Exercise prompt:
Please return the listing exactly as it stands, skipping any pictures.

Listed entries:
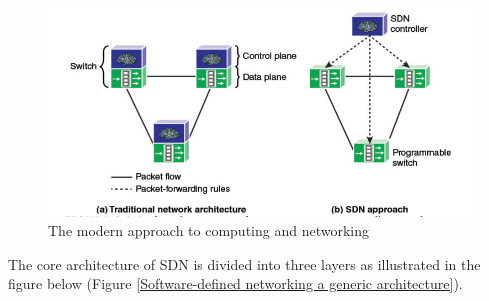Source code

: \documentclass[
  oneside,
  11pt, a4paper,
  footinclude=true,
  headinclude=true,
  cleardoublepage=empty
]{scrbook}
\begin{document}
\begin{figure}[H]
\begin{center}
    \includegraphics[width=1\textwidth]{img/sdna.png}
\end{center}
  \caption{The modern approach to computing and networking ~\cite{stallings2015foundations}}
\centering
\label{The modern approach to computing and networking}
\end{figure}


The core architecture of SDN is divided into three layers as illustrated in the figure below (Figure \ref{Software-defined networking a generic architecture}).\par
\end{document}
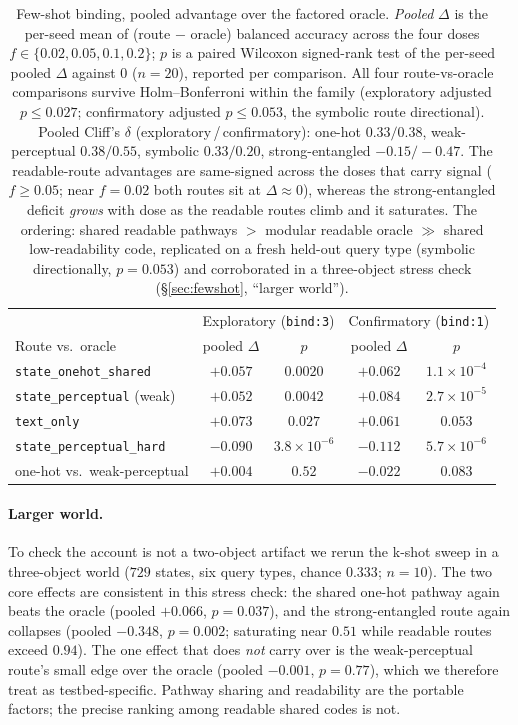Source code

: \documentclass[10pt]{article} %
\begin{document}
\begin{table}[h]
\centering\small
\begin{tabular}{lcc|cc}
\toprule
& \multicolumn{2}{c|}{Exploratory (\texttt{bind:3})} & \multicolumn{2}{c}{Confirmatory (\texttt{bind:1})}\\
Route vs.\ oracle & pooled $\Delta$ & $p$ & pooled $\Delta$ & $p$\\
\midrule
\texttt{state\_onehot\_shared} & $+0.057$ & $0.0020$ & $+0.062$ & $1.1\times10^{-4}$\\
\texttt{state\_perceptual} (weak) & $+0.052$ & $0.0042$ & $+0.084$ & $2.7\times10^{-5}$\\
\texttt{text\_only} & $+0.073$ & $0.027$ & $+0.061$ & $0.053$\\
\texttt{state\_perceptual\_hard} & $-0.090$ & $3.8\times10^{-6}$ & $-0.112$ & $5.7\times10^{-6}$\\
\midrule
one-hot vs.\ weak-perceptual & $+0.004$ & $0.52$ & $-0.022$ & $0.083$\\
\bottomrule
\end{tabular}
\caption{Few-shot binding, pooled advantage over the factored oracle. \emph{Pooled} $\Delta$ is the
per-seed mean of (route $-$ oracle) balanced accuracy across the four doses
$f\in\{0.02,0.05,0.1,0.2\}$; $p$ is a paired Wilcoxon signed-rank test of the per-seed pooled
$\Delta$ against $0$ ($n{=}20$), reported per comparison. All four route-vs-oracle comparisons
survive Holm--Bonferroni within the family (exploratory adjusted $p\le0.027$; confirmatory adjusted
$p\le0.053$, the symbolic route directional). Pooled Cliff's $\delta$ (exploratory\,/\,confirmatory):
one-hot $0.33/0.38$, weak-perceptual $0.38/0.55$, symbolic $0.33/0.20$, strong-entangled
$-0.15/-0.47$. The readable-route advantages are same-signed across the doses that carry signal
($f\ge0.05$; near $f{=}0.02$ both routes sit at $\Delta\approx0$), whereas the strong-entangled
deficit \emph{grows} with dose as the readable routes climb and it saturates. The ordering: shared
readable pathways $>$ modular readable oracle $\gg$ shared low-readability code, replicated on a
fresh held-out query type (symbolic directionally, $p=0.053$) and corroborated in a three-object
stress check (\S\ref{sec:fewshot}, ``larger world'').}
\label{tab:fewshot}
\end{table}

\paragraph{Larger world.} To check the account is not a two-object artifact we rerun the k-shot
sweep in a three-object world ($729$ states, six query types, chance $0.333$; $n{=}10$). The two
core effects are consistent in this stress check: the shared one-hot pathway again beats the oracle (pooled $+0.066$,
$p = 0.037$), and the strong-entangled route again collapses (pooled $-0.348$, $p = 0.002$;
saturating near $0.51$ while readable routes exceed $0.94$). The one effect that does \emph{not}
carry over is the weak-perceptual route's small edge over the oracle (pooled $-0.001$, $p = 0.77$),
which we therefore treat as testbed-specific. Pathway sharing and readability are the portable
factors; the precise ranking among readable shared codes is not.
\end{document}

Task solution:
Source code

: \documentclass[
  oneside,
  11pt, a4paper,
  footinclude=true,
  headinclude=true,
  cleardoublepage=empty
]{scrbook}
\begin{document}
\begin{figure}[H]
\begin{center}
    \includegraphics[width=1\textwidth]{img/sdna.png}
\end{center}
  \caption{The modern approach to computing and networking ~\cite{stallings2015foundations}}
\centering
\label{The modern approach to computing and networking}
\end{figure}


The core architecture of SDN is divided into three layers as illustrated in the figure below (Figure \ref{Software-defined networking a generic architecture}).\par
\end{document}
Source code

: \documentclass[10pt]{article} %
\begin{document}
\begin{table}[h]
\centering\small
\begin{tabular}{lcc|cc}
\toprule
& \multicolumn{2}{c|}{Exploratory (\texttt{bind:3})} & \multicolumn{2}{c}{Confirmatory (\texttt{bind:1})}\\
Route vs.\ oracle & pooled $\Delta$ & $p$ & pooled $\Delta$ & $p$\\
\midrule
\texttt{state\_onehot\_shared} & $+0.057$ & $0.0020$ & $+0.062$ & $1.1\times10^{-4}$\\
\texttt{state\_perceptual} (weak) & $+0.052$ & $0.0042$ & $+0.084$ & $2.7\times10^{-5}$\\
\texttt{text\_only} & $+0.073$ & $0.027$ & $+0.061$ & $0.053$\\
\texttt{state\_perceptual\_hard} & $-0.090$ & $3.8\times10^{-6}$ & $-0.112$ & $5.7\times10^{-6}$\\
\midrule
one-hot vs.\ weak-perceptual & $+0.004$ & $0.52$ & $-0.022$ & $0.083$\\
\bottomrule
\end{tabular}
\caption{Few-shot binding, pooled advantage over the factored oracle. \emph{Pooled} $\Delta$ is the
per-seed mean of (route $-$ oracle) balanced accuracy across the four doses
$f\in\{0.02,0.05,0.1,0.2\}$; $p$ is a paired Wilcoxon signed-rank test of the per-seed pooled
$\Delta$ against $0$ ($n{=}20$), reported per comparison. All four route-vs-oracle comparisons
survive Holm--Bonferroni within the family (exploratory adjusted $p\le0.027$; confirmatory adjusted
$p\le0.053$, the symbolic route directional). Pooled Cliff's $\delta$ (exploratory\,/\,confirmatory):
one-hot $0.33/0.38$, weak-perceptual $0.38/0.55$, symbolic $0.33/0.20$, strong-entangled
$-0.15/-0.47$. The readable-route advantages are same-signed across the doses that carry signal
($f\ge0.05$; near $f{=}0.02$ both routes sit at $\Delta\approx0$), whereas the strong-entangled
deficit \emph{grows} with dose as the readable routes climb and it saturates. The ordering: shared
readable pathways $>$ modular readable oracle $\gg$ shared low-readability code, replicated on a
fresh held-out query type (symbolic directionally, $p=0.053$) and corroborated in a three-object
stress check (\S\ref{sec:fewshot}, ``larger world'').}
\label{tab:fewshot}
\end{table}

\paragraph{Larger world.} To check the account is not a two-object artifact we rerun the k-shot
sweep in a three-object world ($729$ states, six query types, chance $0.333$; $n{=}10$). The two
core effects are consistent in this stress check: the shared one-hot pathway again beats the oracle (pooled $+0.066$,
$p = 0.037$), and the strong-entangled route again collapses (pooled $-0.348$, $p = 0.002$;
saturating near $0.51$ while readable routes exceed $0.94$). The one effect that does \emph{not}
carry over is the weak-perceptual route's small edge over the oracle (pooled $-0.001$, $p = 0.77$),
which we therefore treat as testbed-specific. Pathway sharing and readability are the portable
factors; the precise ranking among readable shared codes is not.
\end{document}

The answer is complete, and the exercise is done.